▶ Supplied material
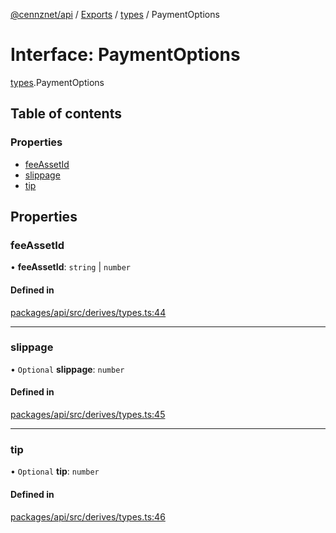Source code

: [@cennznet/api](../README.md) / [Exports](../modules.md) / [types](../modules/types.md) / PaymentOptions

# Interface: PaymentOptions

[types](../modules/types.md).PaymentOptions

## Table of contents

### Properties

- [feeAssetId](types.paymentoptions.md#feeassetid)
- [slippage](types.paymentoptions.md#slippage)
- [tip](types.paymentoptions.md#tip)

## Properties

### feeAssetId

• **feeAssetId**: `string` \| `number`

#### Defined in

[packages/api/src/derives/types.ts:44](https://github.com/cennznet/api.js/blob/cd8c2b0/packages/api/src/derives/types.ts#L44)

___

### slippage

• `Optional` **slippage**: `number`

#### Defined in

[packages/api/src/derives/types.ts:45](https://github.com/cennznet/api.js/blob/cd8c2b0/packages/api/src/derives/types.ts#L45)

___

### tip

• `Optional` **tip**: `number`

#### Defined in

[packages/api/src/derives/types.ts:46](https://github.com/cennznet/api.js/blob/cd8c2b0/packages/api/src/derives/types.ts#L46)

▶ What you will do
Copy the material exactly as written and leave every picture behind.

▶ Written answer
Source code

: [@cennznet/api](../README.md) / [Exports](../modules.md) / [types](../modules/types.md) / PaymentOptions

# Interface: PaymentOptions

[types](../modules/types.md).PaymentOptions

## Table of contents

### Properties

- [feeAssetId](types.paymentoptions.md#feeassetid)
- [slippage](types.paymentoptions.md#slippage)
- [tip](types.paymentoptions.md#tip)

## Properties

### feeAssetId

• **feeAssetId**: `string` \| `number`

#### Defined in

[packages/api/src/derives/types.ts:44](https://github.com/cennznet/api.js/blob/cd8c2b0/packages/api/src/derives/types.ts#L44)

___

### slippage

• `Optional` **slippage**: `number`

#### Defined in

[packages/api/src/derives/types.ts:45](https://github.com/cennznet/api.js/blob/cd8c2b0/packages/api/src/derives/types.ts#L45)

___

### tip

• `Optional` **tip**: `number`

#### Defined in

[packages/api/src/derives/types.ts:46](https://github.com/cennznet/api.js/blob/cd8c2b0/packages/api/src/derives/types.ts#L46)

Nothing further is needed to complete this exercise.